_What this task involves_.
Please work out how many lines below contain the word "bullshit", and reply with only that number.
Material supplied Start Marker
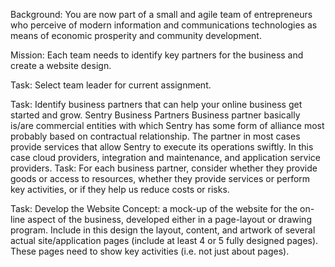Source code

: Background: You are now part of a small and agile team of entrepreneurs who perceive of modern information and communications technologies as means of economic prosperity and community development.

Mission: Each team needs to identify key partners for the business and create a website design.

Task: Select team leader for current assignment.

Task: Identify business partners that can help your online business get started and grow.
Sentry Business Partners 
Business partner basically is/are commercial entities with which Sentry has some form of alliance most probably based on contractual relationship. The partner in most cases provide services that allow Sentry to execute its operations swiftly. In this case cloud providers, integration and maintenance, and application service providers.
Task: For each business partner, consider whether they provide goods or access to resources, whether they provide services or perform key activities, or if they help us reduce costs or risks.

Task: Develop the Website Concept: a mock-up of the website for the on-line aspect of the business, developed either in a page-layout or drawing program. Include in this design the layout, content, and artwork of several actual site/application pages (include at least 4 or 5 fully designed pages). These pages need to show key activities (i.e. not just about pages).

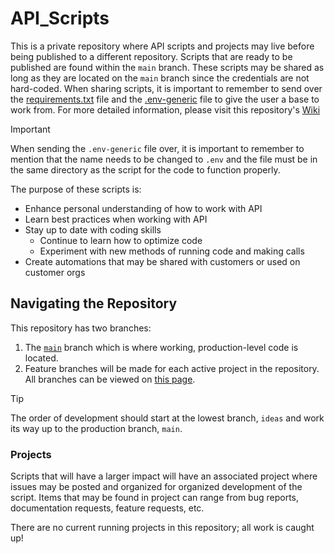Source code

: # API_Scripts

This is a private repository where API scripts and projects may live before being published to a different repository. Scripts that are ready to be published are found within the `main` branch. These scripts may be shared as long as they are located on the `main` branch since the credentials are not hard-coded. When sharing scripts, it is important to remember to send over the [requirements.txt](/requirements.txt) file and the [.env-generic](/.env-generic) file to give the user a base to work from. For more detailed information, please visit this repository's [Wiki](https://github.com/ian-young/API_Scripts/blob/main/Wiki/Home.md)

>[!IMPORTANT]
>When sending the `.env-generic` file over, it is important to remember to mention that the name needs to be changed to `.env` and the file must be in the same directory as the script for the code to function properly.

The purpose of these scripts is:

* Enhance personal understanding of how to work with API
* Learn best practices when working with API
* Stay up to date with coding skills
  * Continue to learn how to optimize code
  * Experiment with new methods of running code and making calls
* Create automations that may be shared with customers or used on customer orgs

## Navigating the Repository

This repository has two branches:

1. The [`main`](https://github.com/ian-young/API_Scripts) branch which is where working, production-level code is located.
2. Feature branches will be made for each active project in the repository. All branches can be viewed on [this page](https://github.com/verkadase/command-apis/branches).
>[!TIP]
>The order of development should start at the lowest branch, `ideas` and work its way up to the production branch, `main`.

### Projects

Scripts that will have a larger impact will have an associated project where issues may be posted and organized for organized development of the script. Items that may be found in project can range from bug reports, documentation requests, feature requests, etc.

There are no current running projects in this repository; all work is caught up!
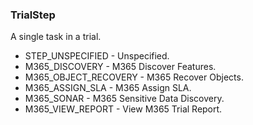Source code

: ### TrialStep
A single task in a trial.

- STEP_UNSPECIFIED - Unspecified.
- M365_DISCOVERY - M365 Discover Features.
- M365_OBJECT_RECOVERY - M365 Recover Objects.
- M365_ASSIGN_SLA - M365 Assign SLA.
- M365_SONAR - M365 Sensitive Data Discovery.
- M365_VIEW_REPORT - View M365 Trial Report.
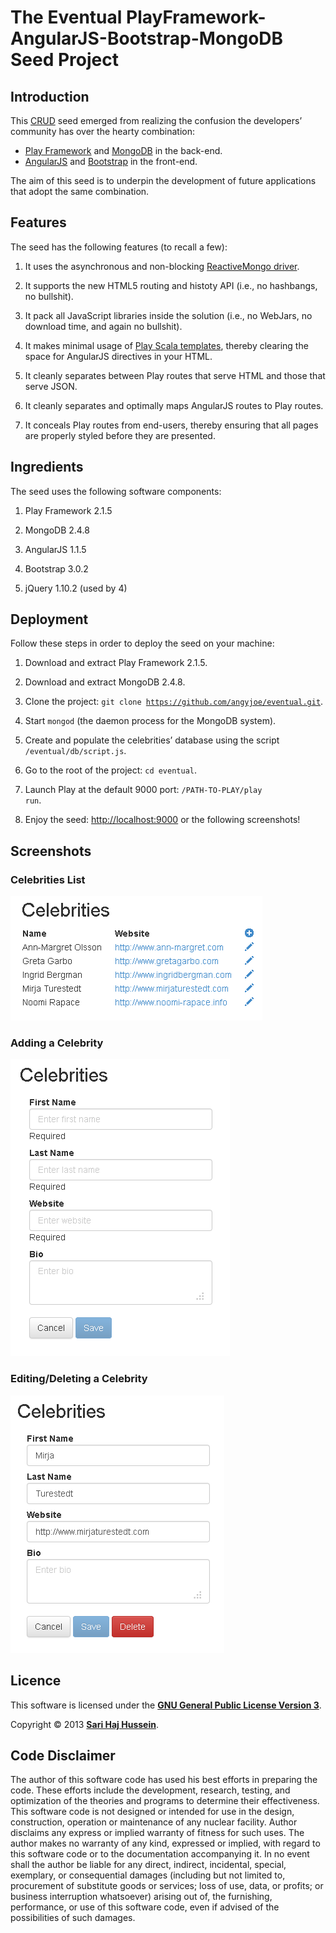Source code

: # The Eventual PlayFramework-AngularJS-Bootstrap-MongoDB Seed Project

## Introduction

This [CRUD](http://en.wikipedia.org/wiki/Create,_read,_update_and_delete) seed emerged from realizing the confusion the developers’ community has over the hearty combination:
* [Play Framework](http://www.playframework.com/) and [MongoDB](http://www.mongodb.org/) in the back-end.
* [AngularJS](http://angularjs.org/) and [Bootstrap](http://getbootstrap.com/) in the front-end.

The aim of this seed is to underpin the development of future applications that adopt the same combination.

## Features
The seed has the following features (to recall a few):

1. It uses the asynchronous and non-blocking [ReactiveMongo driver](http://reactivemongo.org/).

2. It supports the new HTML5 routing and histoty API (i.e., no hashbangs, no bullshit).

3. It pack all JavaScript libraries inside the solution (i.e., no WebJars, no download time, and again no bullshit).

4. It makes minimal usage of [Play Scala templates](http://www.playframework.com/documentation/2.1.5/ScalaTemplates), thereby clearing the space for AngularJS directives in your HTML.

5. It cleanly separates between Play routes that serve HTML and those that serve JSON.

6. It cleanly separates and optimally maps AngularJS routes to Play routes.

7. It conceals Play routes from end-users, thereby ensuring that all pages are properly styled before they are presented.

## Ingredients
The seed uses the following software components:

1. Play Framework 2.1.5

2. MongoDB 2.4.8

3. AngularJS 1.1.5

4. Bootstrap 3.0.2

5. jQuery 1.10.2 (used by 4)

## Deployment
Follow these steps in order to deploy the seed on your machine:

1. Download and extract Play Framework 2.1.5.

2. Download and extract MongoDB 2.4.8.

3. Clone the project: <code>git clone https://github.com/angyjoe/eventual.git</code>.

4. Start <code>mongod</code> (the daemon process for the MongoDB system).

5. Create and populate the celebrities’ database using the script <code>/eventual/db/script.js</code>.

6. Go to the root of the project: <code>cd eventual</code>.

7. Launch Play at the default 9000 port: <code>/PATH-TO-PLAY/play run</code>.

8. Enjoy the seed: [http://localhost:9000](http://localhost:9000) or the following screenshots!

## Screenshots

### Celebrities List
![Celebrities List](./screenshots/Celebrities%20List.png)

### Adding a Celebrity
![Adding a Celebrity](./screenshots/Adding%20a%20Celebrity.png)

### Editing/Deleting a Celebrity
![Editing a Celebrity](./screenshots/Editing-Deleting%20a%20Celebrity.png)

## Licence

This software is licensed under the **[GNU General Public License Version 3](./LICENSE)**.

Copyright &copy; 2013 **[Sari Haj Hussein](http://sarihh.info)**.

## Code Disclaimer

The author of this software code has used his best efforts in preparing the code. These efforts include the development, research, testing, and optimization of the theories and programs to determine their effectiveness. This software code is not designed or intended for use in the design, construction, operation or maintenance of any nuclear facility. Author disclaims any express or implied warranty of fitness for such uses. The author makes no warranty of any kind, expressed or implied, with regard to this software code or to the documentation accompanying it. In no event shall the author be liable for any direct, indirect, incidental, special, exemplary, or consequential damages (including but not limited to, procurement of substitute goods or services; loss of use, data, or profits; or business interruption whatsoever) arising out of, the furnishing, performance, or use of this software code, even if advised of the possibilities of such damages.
Material supplied End Marker
Material supplied Start Marker
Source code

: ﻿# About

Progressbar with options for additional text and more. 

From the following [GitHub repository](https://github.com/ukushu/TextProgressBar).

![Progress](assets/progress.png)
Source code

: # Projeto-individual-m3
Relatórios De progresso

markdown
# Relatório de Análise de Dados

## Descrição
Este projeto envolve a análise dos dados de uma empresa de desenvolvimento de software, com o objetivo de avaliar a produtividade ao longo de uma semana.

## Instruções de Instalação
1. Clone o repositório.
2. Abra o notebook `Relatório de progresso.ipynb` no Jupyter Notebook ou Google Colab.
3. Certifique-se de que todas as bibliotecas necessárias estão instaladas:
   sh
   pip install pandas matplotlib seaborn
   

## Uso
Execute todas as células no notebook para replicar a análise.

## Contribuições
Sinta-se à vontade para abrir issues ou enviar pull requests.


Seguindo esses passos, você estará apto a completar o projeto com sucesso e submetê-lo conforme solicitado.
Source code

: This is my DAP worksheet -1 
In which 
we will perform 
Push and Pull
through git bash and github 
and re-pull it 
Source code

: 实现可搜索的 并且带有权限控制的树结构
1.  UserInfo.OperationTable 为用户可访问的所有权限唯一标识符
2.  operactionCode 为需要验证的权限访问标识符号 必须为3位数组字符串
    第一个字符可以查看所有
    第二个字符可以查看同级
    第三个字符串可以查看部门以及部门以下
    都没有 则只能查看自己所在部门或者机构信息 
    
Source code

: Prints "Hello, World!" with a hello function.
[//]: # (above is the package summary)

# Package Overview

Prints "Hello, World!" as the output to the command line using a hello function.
Material supplied End Marker
_Task response_.
2